最新の能動電子スキャンアレイ(AESA)レーダー96L6-TsPはS-350システムの一部で、S-400システムに統合できる。アルマズ・アンテイ防空ミサイルシステム企業体で量産されており、電子妨害を含む敵の電子戦システム使用下でも、低可視ステルス弾道ミサイル目標の検出と追跡に高い精度を持つ。

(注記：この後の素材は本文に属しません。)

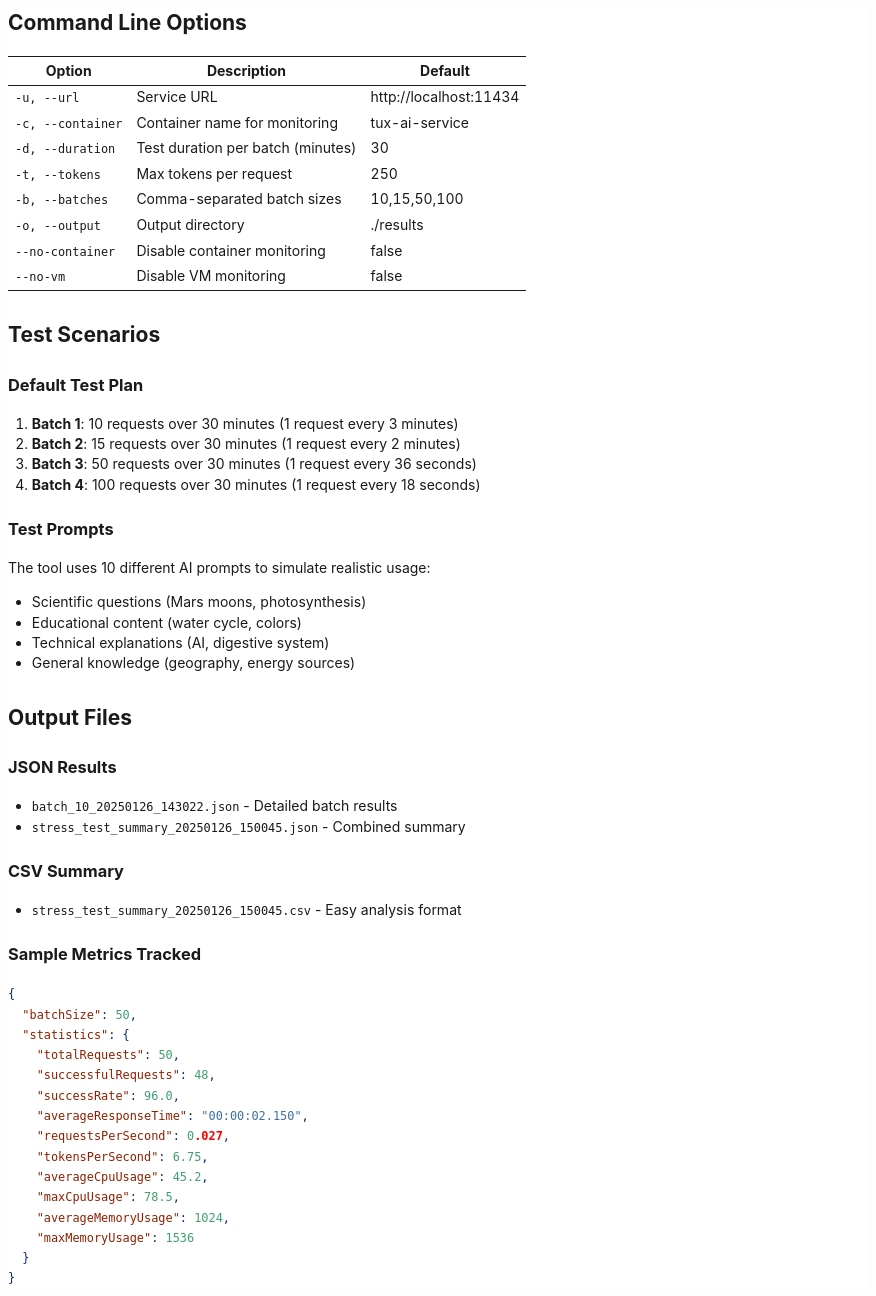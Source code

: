 ## Command Line Options

| Option | Description | Default |
|--------|-------------|---------|
| `-u, --url` | Service URL | http://localhost:11434 |
| `-c, --container` | Container name for monitoring | tux-ai-service |
| `-d, --duration` | Test duration per batch (minutes) | 30 |
| `-t, --tokens` | Max tokens per request | 250 |
| `-b, --batches` | Comma-separated batch sizes | 10,15,50,100 |
| `-o, --output` | Output directory | ./results |
| `--no-container` | Disable container monitoring | false |
| `--no-vm` | Disable VM monitoring | false |

## Test Scenarios

### Default Test Plan
1. **Batch 1**: 10 requests over 30 minutes (1 request every 3 minutes)
2. **Batch 2**: 15 requests over 30 minutes (1 request every 2 minutes)  
3. **Batch 3**: 50 requests over 30 minutes (1 request every 36 seconds)
4. **Batch 4**: 100 requests over 30 minutes (1 request every 18 seconds)

### Test Prompts
The tool uses 10 different AI prompts to simulate realistic usage:
- Scientific questions (Mars moons, photosynthesis)
- Educational content (water cycle, colors)
- Technical explanations (AI, digestive system)
- General knowledge (geography, energy sources)

## Output Files

### JSON Results
- `batch_10_20250126_143022.json` - Detailed batch results
- `stress_test_summary_20250126_150045.json` - Combined summary

### CSV Summary  
- `stress_test_summary_20250126_150045.csv` - Easy analysis format

### Sample Metrics Tracked
```json
{
  "batchSize": 50,
  "statistics": {
    "totalRequests": 50,
    "successfulRequests": 48,
    "successRate": 96.0,
    "averageResponseTime": "00:00:02.150",
    "requestsPerSecond": 0.027,
    "tokensPerSecond": 6.75,
    "averageCpuUsage": 45.2,
    "maxCpuUsage": 78.5,
    "averageMemoryUsage": 1024,
    "maxMemoryUsage": 1536
  }
}
```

96L6-TsP レーダーは、受信用と送信用の2つの別々の AFARパネルと、3つのパッシブモジュール96L6-VPで構成される。これらのモジュールにより、ミサイルバッテリーは中央レーダーサイトと多機能レーダー50N6Aのアクティブモードをオフにして隠れた対空警戒が可能になる。モジュールは15~20mの特殊な折りたたみ式の塔に搭載され、SCALP-EG、Taurus、Storm Shadowなどの低可視ステルス巡航ミサイルや、敵機のアクティブなレーダーを検出して精確な座標を特定できる。96L6-VPパッシブモジュールから得られた座標により、S-350とS-400はミサイル射撃してこれらの目標を撃墜できる。